Fr. Robert: Blinking, blinking!!!
Shannon: What is going on?
Liam: This thing thinks it is 12:30 PM. So it is. Yeah, this is what it does when the Space Station is getting closer. So it starts off going slow but then as the Space Station gets closer to you and higher up in the sky it then goes crazy wild!
Fr. Robert: It goes nuclear!
Shannon: That is awesome. It is very noticeable!
Liam: A really great companion to this is a little App, if you have an iOS device there is an App called Solar Walk and this is it right here.
Fr. Robert: Wait a minute. I think I saw this in a movie!
Liam: Yeah, almost. I did the animation for Gravity. Not really. So this is real time and this is actually showing it as it is coming.
Fr. Robert: That is exactly what I thought this was going to be. This is ISS-Above so it will tell you where the space junk it.
Shannon: We had seen the ISS above California just a little bit earlier, maybe a half an hour ago and now it is over an ocean.
Liam: Yeah. So it is almost, I think it was a little bit longer than you probably remembering because I’ve been talking for so long.
Fr. Robert: Our TD is enjoying Space. If you talk about Space in a room full of geeks, everything is going to come out.
Shannon: Where is it now?
Liam: That is the Aleutian Islands now. I can zoom way out. And you can see it’s…. did i get that right? Is it the Aleutian Islands? I’ve got it going…. I’m upside down!
Robert: Those are
other space craft?
Liam: Yes, those are other satellites. You look at this and you think, “Oh of course in Gravity they were going from the Space Station to the Shuttle” but when you see this they are in different orbits. So yes, so this I think is going in that direction so in a short while I think it is actually going to be visible over here again. But the Pie glow here, this version I’ve got it on a different time.

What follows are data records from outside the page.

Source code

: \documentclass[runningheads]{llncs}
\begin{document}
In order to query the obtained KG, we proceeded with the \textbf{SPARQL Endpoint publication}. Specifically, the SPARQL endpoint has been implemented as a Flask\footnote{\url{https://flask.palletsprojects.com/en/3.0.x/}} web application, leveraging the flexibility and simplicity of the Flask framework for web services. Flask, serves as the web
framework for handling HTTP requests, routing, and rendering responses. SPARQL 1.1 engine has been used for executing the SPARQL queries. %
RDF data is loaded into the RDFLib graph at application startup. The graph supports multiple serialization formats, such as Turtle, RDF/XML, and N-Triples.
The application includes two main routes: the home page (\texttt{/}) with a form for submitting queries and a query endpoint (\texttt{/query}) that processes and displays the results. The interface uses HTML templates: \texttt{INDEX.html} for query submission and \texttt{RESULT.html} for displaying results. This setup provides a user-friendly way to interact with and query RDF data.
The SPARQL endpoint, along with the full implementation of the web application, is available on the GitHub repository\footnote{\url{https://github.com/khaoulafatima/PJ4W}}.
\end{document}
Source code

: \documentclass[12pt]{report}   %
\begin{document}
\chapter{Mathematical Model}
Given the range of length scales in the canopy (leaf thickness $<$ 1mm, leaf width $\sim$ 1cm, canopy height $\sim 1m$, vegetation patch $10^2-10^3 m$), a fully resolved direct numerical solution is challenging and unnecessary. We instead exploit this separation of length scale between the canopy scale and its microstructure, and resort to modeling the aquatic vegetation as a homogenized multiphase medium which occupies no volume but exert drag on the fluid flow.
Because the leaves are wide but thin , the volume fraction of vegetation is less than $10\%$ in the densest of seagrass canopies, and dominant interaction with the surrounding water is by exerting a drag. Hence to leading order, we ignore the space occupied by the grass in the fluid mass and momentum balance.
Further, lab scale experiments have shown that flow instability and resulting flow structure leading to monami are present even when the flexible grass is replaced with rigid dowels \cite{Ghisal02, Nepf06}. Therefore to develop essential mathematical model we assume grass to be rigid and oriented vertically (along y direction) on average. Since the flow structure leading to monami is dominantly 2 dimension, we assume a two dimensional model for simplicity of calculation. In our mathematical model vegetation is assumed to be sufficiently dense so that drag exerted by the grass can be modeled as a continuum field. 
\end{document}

Fr. Robert: Now our Chat Room is right now. Erick is saying, “No, no, no”. The ISS isn’t moving that quickly. We are”. They always remind us that we are the ones spinning.
Shannon: Because we’re rotating on our axis and the ISS is also….
Liam; Most of the 17,000 speed though is falling around the earth. Obviously the Earth is spinning and it takes us a day, surprisingly, to spin around once so that’s why it traverses different parts of the Globe every time it comes around. It will be a different distance from us at its closest point each time.
Fr. Robert: Now we want to take a look at this hardware because our TD has been trying to focus on this table forever. What am I looking at?
Liam: Let me introduce you to what I’ve got over here. So, there’s two different display items here. This one is a custom light that was also a successful kick starter. But what it did was just looked good as a representation of the ISS. Now the creator of this, we were just looking at working together initially, he wanted to get one himself. And so he modified the electronics of this. So that I could do a little bit of control just basic controls. So there’s really two colored lamps in here.
Shannon: And that is what we have going on.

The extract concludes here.